_What is needed_
Down to the last word, output the records below, skipping any images.

_Raw data_
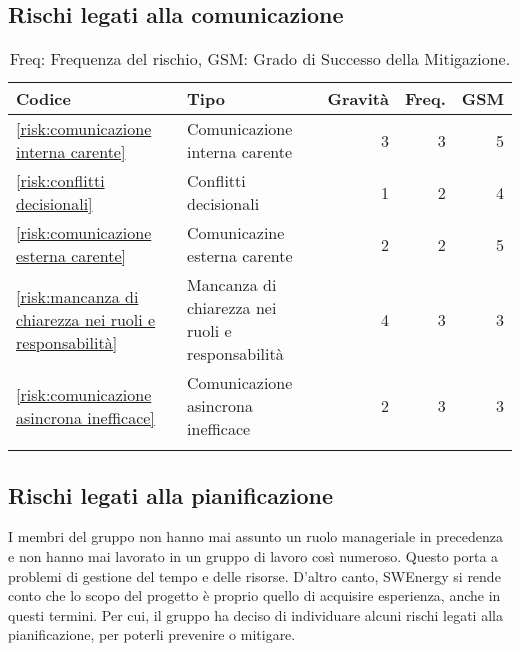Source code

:\subsection{Rischi legati alla comunicazione}
\begin{table}[H]
	\centering
	\begin{tabular}{l|l|r|r|r}
		\hline
		\textbf{Codice}                                                          & \textbf{Tipo} & \textbf{Gravità} & \textbf{Freq.} & \textbf{GSM} \\
		\hline
		\autoref{risk:comunicazione interna carente} 			&Comunicazione interna carente           & 3                & 3                  & 5                        \\
		\autoref{risk:conflitti decisionali} 					&Conflitti decisionali                           & 1                & 2                  & 4                        \\
		\autoref{risk:comunicazione esterna carente} 			&Comunicazine esterna carente            & 2                & 2                  & 5                        \\
		\autoref{risk:mancanza di chiarezza nei ruoli e responsabilità} &Mancanza di chiarezza nei ruoli e responsabilità									 & 4                & 3                  & 3                        \\
		\autoref{risk:comunicazione asincrona inefficace} &Comunicazione asincrona inefficace		& 2                & 3                  & 3                        \\
		\hline
		\multicolumn{5}{l}{}                                                                                                                                    \\
	\end{tabular}
	\caption{Freq: Frequenza del rischio, GSM: Grado di Successo della Mitigazione.}
\end{table}






\subsection{Rischi legati alla pianificazione}

I membri del gruppo non hanno mai assunto un ruolo manageriale in
precedenza e non hanno mai lavorato in un gruppo di lavoro così
numeroso. Questo porta a problemi di gestione del tempo e delle
risorse. D'altro canto, SWEnergy si rende conto che lo scopo del
progetto è proprio quello di acquisire esperienza, anche in questi
termini. Per cui, il gruppo ha deciso di individuare alcuni
rischi legati alla pianificazione, per poterli prevenire o mitigare.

_Output for this task_
Source code

:\subsection{Rischi legati alla comunicazione}
\begin{table}[H]
	\centering
	\begin{tabular}{l|l|r|r|r}
		\hline
		\textbf{Codice}                                                          & \textbf{Tipo} & \textbf{Gravità} & \textbf{Freq.} & \textbf{GSM} \\
		\hline
		\autoref{risk:comunicazione interna carente} 			&Comunicazione interna carente           & 3                & 3                  & 5                        \\
		\autoref{risk:conflitti decisionali} 					&Conflitti decisionali                           & 1                & 2                  & 4                        \\
		\autoref{risk:comunicazione esterna carente} 			&Comunicazine esterna carente            & 2                & 2                  & 5                        \\
		\autoref{risk:mancanza di chiarezza nei ruoli e responsabilità} &Mancanza di chiarezza nei ruoli e responsabilità									 & 4                & 3                  & 3                        \\
		\autoref{risk:comunicazione asincrona inefficace} &Comunicazione asincrona inefficace		& 2                & 3                  & 3                        \\
		\hline
		\multicolumn{5}{l}{}                                                                                                                                    \\
	\end{tabular}
	\caption{Freq: Frequenza del rischio, GSM: Grado di Successo della Mitigazione.}
\end{table}






\subsection{Rischi legati alla pianificazione}

I membri del gruppo non hanno mai assunto un ruolo manageriale in
precedenza e non hanno mai lavorato in un gruppo di lavoro così
numeroso. Questo porta a problemi di gestione del tempo e delle
risorse. D'altro canto, SWEnergy si rende conto che lo scopo del
progetto è proprio quello di acquisire esperienza, anche in questi
termini. Per cui, il gruppo ha deciso di individuare alcuni
rischi legati alla pianificazione, per poterli prevenire o mitigare.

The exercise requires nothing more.